*** Available data ***
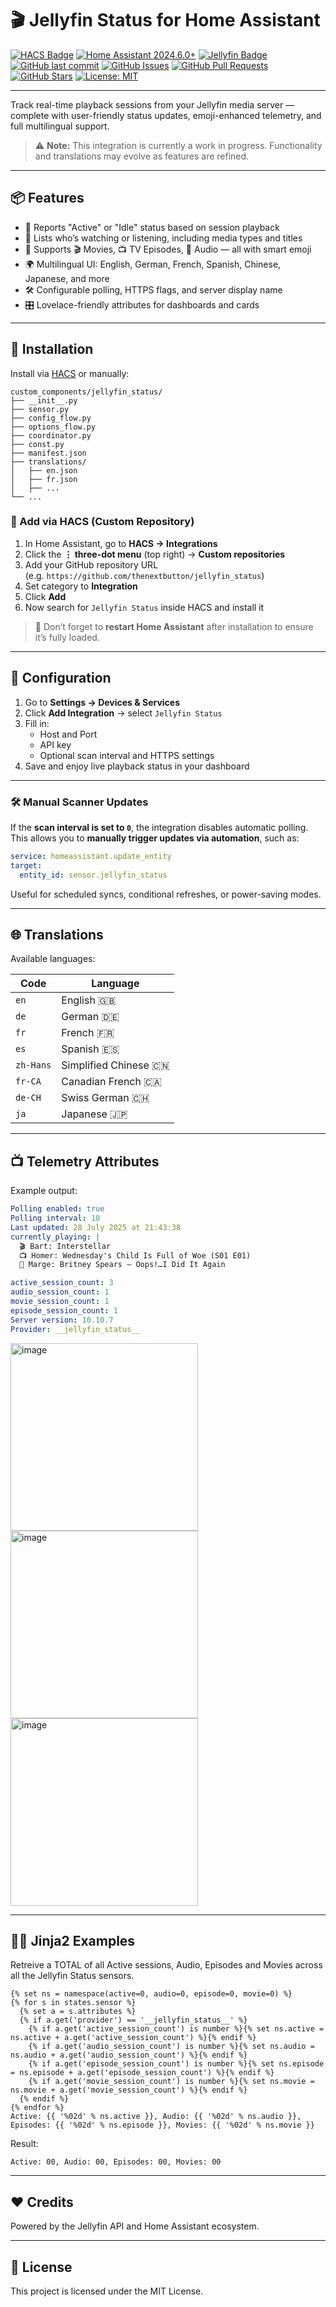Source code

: # 🎬 Jellyfin Status for Home Assistant

[![HACS Badge](https://img.shields.io/badge/HACS-Custom-orange.svg)](https://github.com/hacs/integration)
[![Home Assistant 2024.6.0+](https://img.shields.io/badge/Home%20Assistant-2024.6.0+-orange?logo=home-assistant&logoColor=white)](https://www.home-assistant.io/)
[![Jellyfin Badge](https://img.shields.io/badge/Jellyfin-Community-blue?logo=jellyfin&logoColor=white)](https://jellyfin.org/)
[![GitHub last commit](https://img.shields.io/github/last-commit/thenextbutton/jellyfin_status)](https://github.com/thenextbutton/jellyfin_status/commits/main)
[![GitHub Issues](https://img.shields.io/github/issues/thenextbutton/jellyfin_status)](https://github.com/thenextbutton/jellyfin_status/issues)
[![GitHub Pull Requests](https://img.shields.io/github/issues-pr/thenextbutton/jellyfin_status)](https://github.com/thenextbutton/jellyfin_status/pulls)
[![GitHub Stars](https://img.shields.io/github/stars/thenextbutton/jellyfin_status?style=social)](https://github.com/thenextbutton/jellyfin_status/stargazers)
[![License: MIT](https://img.shields.io/badge/License-MIT-yellow.svg)](https://github.com/thenextbutton/jellyfin_status/blob/main/LICENSE) 

---

Track real-time playback sessions from your Jellyfin media server — complete with user-friendly status updates, emoji-enhanced telemetry, and full multilingual support.

> ⚠️ **Note:** This integration is currently a work in progress. Functionality and translations may evolve as features are refined.


---

## 📦 Features

- 🧠 Reports "Active" or "Idle" status based on session playback  
- 👤 Lists who’s watching or listening, including media types and titles  
- 🎵 Supports 🎬 Movies, 📺 TV Episodes, 🎵 Audio — all with smart emoji  
- 🌍 Multilingual UI: English, German, French, Spanish, Chinese, Japanese, and more  
- 🛠️ Configurable polling, HTTPS flags, and server display name  
- 🎛️ Lovelace-friendly attributes for dashboards and cards  

---

## 🚀 Installation

Install via [HACS](https://hacs.xyz/) or manually:

```
custom_components/jellyfin_status/
├── __init__.py
├── sensor.py
├── config_flow.py
├── options_flow.py
├── coordinator.py
├── const.py
├── manifest.json
├── translations/
│   ├── en.json
│   ├── fr.json
│   ├── ...
└── ...
```

### 🔧 Add via HACS (Custom Repository)

1. In Home Assistant, go to **HACS → Integrations**
2. Click the **⋮ three-dot menu** (top right) → **Custom repositories**
3. Add your GitHub repository URL  
   (e.g. `https://github.com/thenextbutton/jellyfin_status`)
4. Set category to **Integration**
5. Click **Add**
6. Now search for `Jellyfin Status` inside HACS and install it

> 🔁 Don’t forget to **restart Home Assistant** after installation to ensure it’s fully loaded.


---

## 🧩 Configuration

1. Go to **Settings → Devices & Services**  
2. Click **Add Integration** → select `Jellyfin Status` 
3. Fill in:  
   - Host and Port  
   - API key  
   - Optional scan interval and HTTPS settings  
4. Save and enjoy live playback status in your dashboard  

---

### 🛠️ Manual Scanner Updates

If the **scan interval is set to `0`**, the integration disables automatic polling.  
This allows you to **manually trigger updates via automation**, such as:

```yaml
service: homeassistant.update_entity
target:
  entity_id: sensor.jellyfin_status
```

Useful for scheduled syncs, conditional refreshes, or power-saving modes.

---

## 🌐 Translations

Available languages:

| Code      | Language             |
|-----------|----------------------|
| `en`      | English 🇬🇧           |
| `de`      | German 🇩🇪            |
| `fr`      | French 🇫🇷            |
| `es`      | Spanish 🇪🇸           |
| `zh-Hans` | Simplified Chinese 🇨🇳 |
| `fr-CA`   | Canadian French 🇨🇦    |
| `de-CH`   | Swiss German 🇨🇭      |
| `ja`      | Japanese 🇯🇵          |

---

## 📺 Telemetry Attributes

Example output:
```yaml
Polling enabled: true
Polling interval: 10
Last updated: 28 July 2025 at 21:43:38
currently_playing: |
  🎬 Bart: Interstellar
  📺 Homer: Wednesday's Child Is Full of Woe (S01 E01)
  🎵 Marge: Britney Spears – Oops!…I Did It Again

active_session_count: 3
audio_session_count: 1
movie_session_count: 1
episode_session_count: 1
Server version: 10.10.7
Provider: __jellyfin_status__
```




<img width="300" alt="image" src="https://github.com/user-attachments/assets/b20f5cbf-b204-4a44-a1be-9d9f4155b9d2" />
<img width="300" alt="image" src="https://github.com/user-attachments/assets/c15e8579-221f-44e0-afd5-6c30aa4d28b1" />
<img width="300" alt="image" src="https://github.com/user-attachments/assets/4196088a-da27-458f-b90f-4ee1c8ca62da" />

---
## 👨‍💻 Jinja2 Examples


Retreive a TOTAL of all Active sessions, Audio, Episodes and Movies across all the Jellyfin Status sensors.
```jinja2
{% set ns = namespace(active=0, audio=0, episode=0, movie=0) %}
{% for s in states.sensor %}
  {% set a = s.attributes %}
  {% if a.get('provider') == '__jellyfin_status__' %}
    {% if a.get('active_session_count') is number %}{% set ns.active = ns.active + a.get('active_session_count') %}{% endif %}
    {% if a.get('audio_session_count') is number %}{% set ns.audio = ns.audio + a.get('audio_session_count') %}{% endif %}
    {% if a.get('episode_session_count') is number %}{% set ns.episode = ns.episode + a.get('episode_session_count') %}{% endif %}
    {% if a.get('movie_session_count') is number %}{% set ns.movie = ns.movie + a.get('movie_session_count') %}{% endif %}
  {% endif %}
{% endfor %}
Active: {{ '%02d' % ns.active }}, Audio: {{ '%02d' % ns.audio }}, Episodes: {{ '%02d' % ns.episode }}, Movies: {{ '%02d' % ns.movie }}
```

Result:
```
Active: 00, Audio: 00, Episodes: 00, Movies: 00
```
---

## ❤️ Credits

Powered by the Jellyfin API and Home Assistant ecosystem.

---

## 📄 License

This project is licensed under the MIT License.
*** End of Available data ***
» **Requirement**
Could you set down, word for word, only the lines above from the line with "2. Click the" to the line with "6. Now search", including both?

» **Your solution**
2. Click the **⋮ three-dot menu** (top right) → **Custom repositories**
3. Add your GitHub repository URL  
   (e.g. `https://github.com/thenextbutton/jellyfin_status`)
4. Set category to **Integration**
5. Click **Add**
6. Now search for `Jellyfin Status` inside HACS and install it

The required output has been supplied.